On a personal note, I was heartened by the efficiency, effectiveness, and pace to which ACBO diversified its ranks. This year’s ACBO was more reflective of our state’s demographics. Furthermore, there were procurement officers and procurement alumni represented at this year’s conference, and points to another diversity statistic – that ACBO is also looking to procurement officers as future CBOs. I am thrilled to witness the upward mobility of many capable procurement professionals to business officer seats – this is an important distinction of progress considering that most CBOs in the past came from accounting ranks.
Educause

The 2022 Educause Conference was held at the Denver Convention Center on October 25-28, 2022. The conference represents an annual convening of technology thought leaders from all over the globe.
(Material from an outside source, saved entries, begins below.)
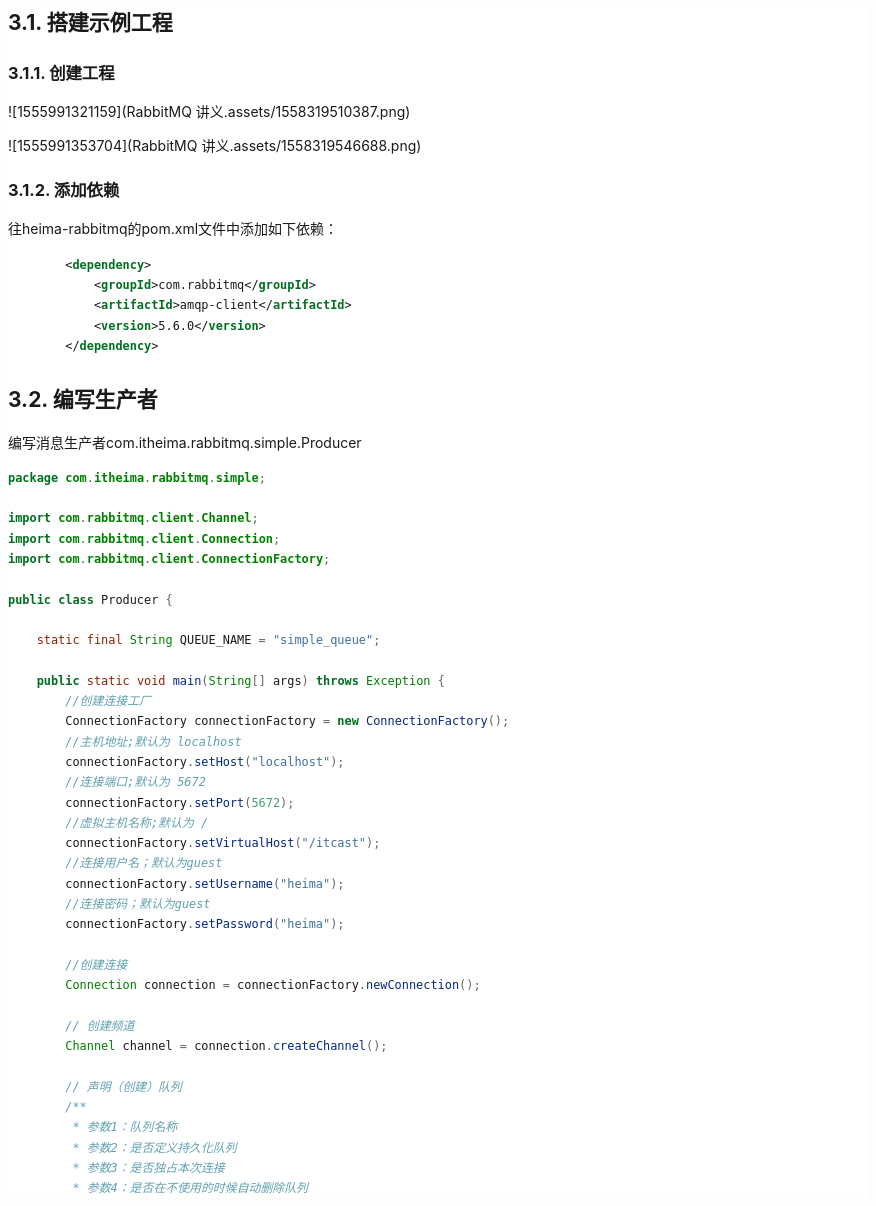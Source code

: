 ## 3.1. 搭建示例工程

### 3.1.1. 创建工程

![1555991321159](RabbitMQ 讲义.assets/1558319510387.png)



![1555991353704](RabbitMQ 讲义.assets/1558319546688.png)

### 3.1.2. 添加依赖

往heima-rabbitmq的pom.xml文件中添加如下依赖：

```xml
        <dependency>
            <groupId>com.rabbitmq</groupId>
            <artifactId>amqp-client</artifactId>
            <version>5.6.0</version>
        </dependency>
```



## 3.2. 编写生产者

编写消息生产者com.itheima.rabbitmq.simple.Producer

```java
package com.itheima.rabbitmq.simple;

import com.rabbitmq.client.Channel;
import com.rabbitmq.client.Connection;
import com.rabbitmq.client.ConnectionFactory;

public class Producer {

    static final String QUEUE_NAME = "simple_queue";

    public static void main(String[] args) throws Exception {
        //创建连接工厂
        ConnectionFactory connectionFactory = new ConnectionFactory();
        //主机地址;默认为 localhost
        connectionFactory.setHost("localhost");
        //连接端口;默认为 5672
        connectionFactory.setPort(5672);
        //虚拟主机名称;默认为 /
        connectionFactory.setVirtualHost("/itcast");
        //连接用户名；默认为guest
        connectionFactory.setUsername("heima");
        //连接密码；默认为guest
        connectionFactory.setPassword("heima");

        //创建连接
        Connection connection = connectionFactory.newConnection();

        // 创建频道
        Channel channel = connection.createChannel();

        // 声明（创建）队列
        /**
         * 参数1：队列名称
         * 参数2：是否定义持久化队列
         * 参数3：是否独占本次连接
         * 参数4：是否在不使用的时候自动删除队列
```
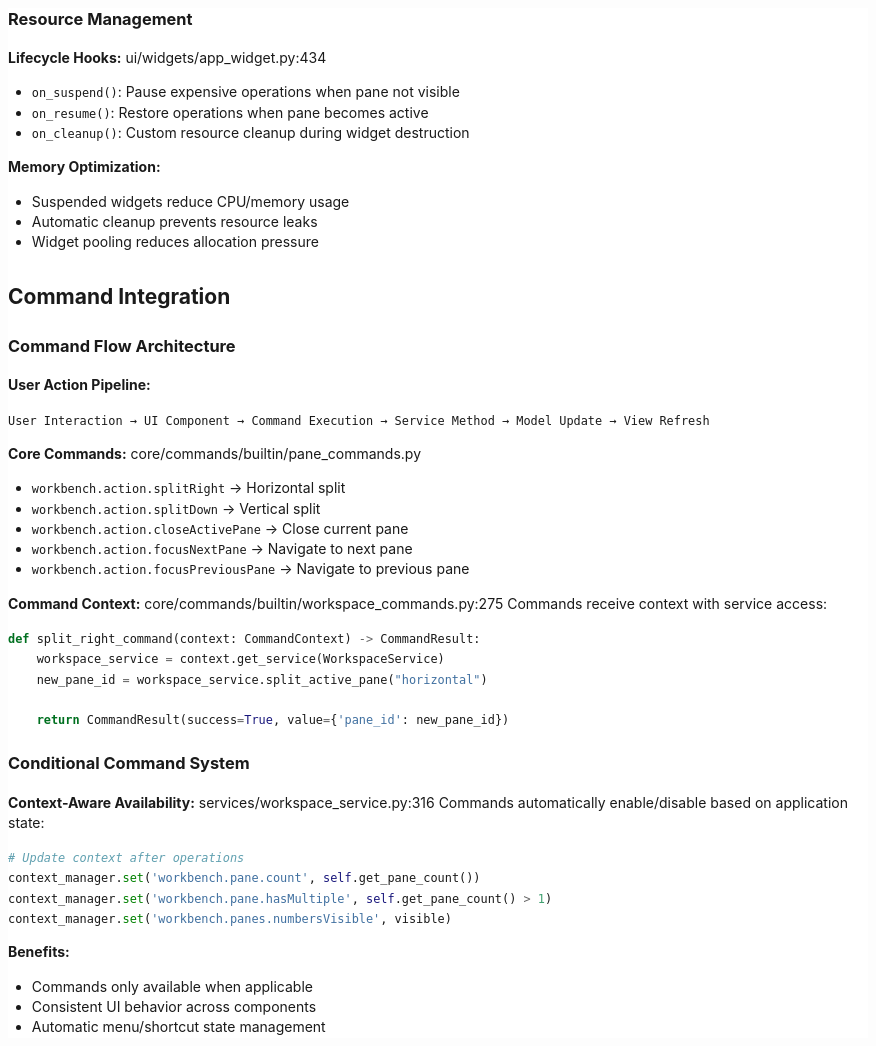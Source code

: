 ### Resource Management

**Lifecycle Hooks:** ui/widgets/app_widget.py:434
- `on_suspend()`: Pause expensive operations when pane not visible
- `on_resume()`: Restore operations when pane becomes active
- `on_cleanup()`: Custom resource cleanup during widget destruction

**Memory Optimization:**
- Suspended widgets reduce CPU/memory usage
- Automatic cleanup prevents resource leaks
- Widget pooling reduces allocation pressure

## Command Integration

### Command Flow Architecture

**User Action Pipeline:**
```
User Interaction → UI Component → Command Execution → Service Method → Model Update → View Refresh
```

**Core Commands:** core/commands/builtin/pane_commands.py
- `workbench.action.splitRight` → Horizontal split
- `workbench.action.splitDown` → Vertical split
- `workbench.action.closeActivePane` → Close current pane
- `workbench.action.focusNextPane` → Navigate to next pane
- `workbench.action.focusPreviousPane` → Navigate to previous pane

**Command Context:** core/commands/builtin/workspace_commands.py:275
Commands receive context with service access:
```python
def split_right_command(context: CommandContext) -> CommandResult:
    workspace_service = context.get_service(WorkspaceService)
    new_pane_id = workspace_service.split_active_pane("horizontal")

    return CommandResult(success=True, value={'pane_id': new_pane_id})
```

### Conditional Command System

**Context-Aware Availability:** services/workspace_service.py:316
Commands automatically enable/disable based on application state:

```python
# Update context after operations
context_manager.set('workbench.pane.count', self.get_pane_count())
context_manager.set('workbench.pane.hasMultiple', self.get_pane_count() > 1)
context_manager.set('workbench.panes.numbersVisible', visible)
```

**Benefits:**
- Commands only available when applicable
- Consistent UI behavior across components
- Automatic menu/shortcut state management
Conference tracks were divided between infrastructure technology which largely focused on information security, modernization of technology, and digitization of services for students, faculty and staff; and education technology which largely focused on quality course delivery, and provision of quality support service to students throughout their academic career. This year, I followed the infrastructure technology track as expanded conversations on common enterprise resource planner (ERP) and information security are occurring on the state-level.
Similar to the successes our system and procurement community have realized through CollegeBuys, it is apparent that collaboration between public agencies, at minimum, in the same sector, such as community colleges or public universities is imperative to encountering funding, operational and financial success. Within the CCC, we have encountered this success in our Adobe, Microsoft, and Canvas (Instructure) partnerships.
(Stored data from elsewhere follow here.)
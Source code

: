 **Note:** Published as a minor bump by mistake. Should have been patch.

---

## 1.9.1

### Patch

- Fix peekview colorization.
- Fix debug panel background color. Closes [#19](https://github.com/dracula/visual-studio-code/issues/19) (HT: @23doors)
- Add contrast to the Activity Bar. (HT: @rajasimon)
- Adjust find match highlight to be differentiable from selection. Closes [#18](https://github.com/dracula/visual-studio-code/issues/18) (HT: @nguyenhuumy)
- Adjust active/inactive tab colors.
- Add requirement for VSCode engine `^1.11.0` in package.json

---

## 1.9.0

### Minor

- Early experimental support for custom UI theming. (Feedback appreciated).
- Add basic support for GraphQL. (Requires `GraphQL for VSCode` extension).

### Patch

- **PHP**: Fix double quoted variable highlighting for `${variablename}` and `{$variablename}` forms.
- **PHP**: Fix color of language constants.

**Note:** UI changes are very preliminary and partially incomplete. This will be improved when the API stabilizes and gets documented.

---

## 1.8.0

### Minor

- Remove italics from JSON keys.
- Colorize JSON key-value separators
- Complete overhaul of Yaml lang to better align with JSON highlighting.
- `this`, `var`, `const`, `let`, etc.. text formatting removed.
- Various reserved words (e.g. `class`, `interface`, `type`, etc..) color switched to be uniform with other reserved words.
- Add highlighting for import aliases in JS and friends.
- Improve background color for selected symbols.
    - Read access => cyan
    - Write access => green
Common ERP: CSU System’s CMS
Evidence to the success of collaboration is the California State University system’s ERP – colloquially referred to as the Common Management System (CMS). The CMS is a CSU-wide application project that mandated all 23 campuses to replace legacy administrative software with Common Human Resources System (CHRS), Common Financial System (CFS) and Campus Solutions (formerly known as Student Administration). The stated mission of the CSU’s CMS solution is to provide efficient, effective and high-quality service to students, faculty and staff. CMS is an Oracle/PeopleSoft software application, fully web-based, running on common hardware shared by all CSUs. The CMS system has been under active and continuous development since 1999. The first module developed was Human Resources, followed by Financials and Student Administration. The first campus began using the entire CMS system (Financials, Human Resources and Student Administration) in 2002. The system is now being used by all campuses and has resulted in almost $100 million of cost savings.
Common Information Security System: It’s Possible!
Discussions during the conference brought up the importance of common/systemwide information security infrastructure to protect college, student, and employee data as attacks and resulting breaches to public higher education continue to increase globally. Though discussions did not provide finality on which solution is the best to support public higher education in combatting security vulnerabilities, the consensus is to have already deployed information security software from Microsoft, Cisco, or Okta. Regional groupings of education institutions are already exploring common security solutions, and the California Community Colleges recently activated Microsoft a5 security solutions across all its institutions. Perhaps at next year’s Educause, the CCCs can provide a robust success story in information security.
Conclusion
Whether it be state budgets or technology, and perhaps a list of other topics, it is important to recognize the purpose of these conferences and many others like them – such as the Annual Purchasing Conference. The purpose is to identify and socialize effective and efficient approaches to problem-solving – build deeper cooperation between like-minded public agencies. Solutions are stronger, and more robust when opportunities and challenges are tackled together – that we are all greater than the sum of our parts.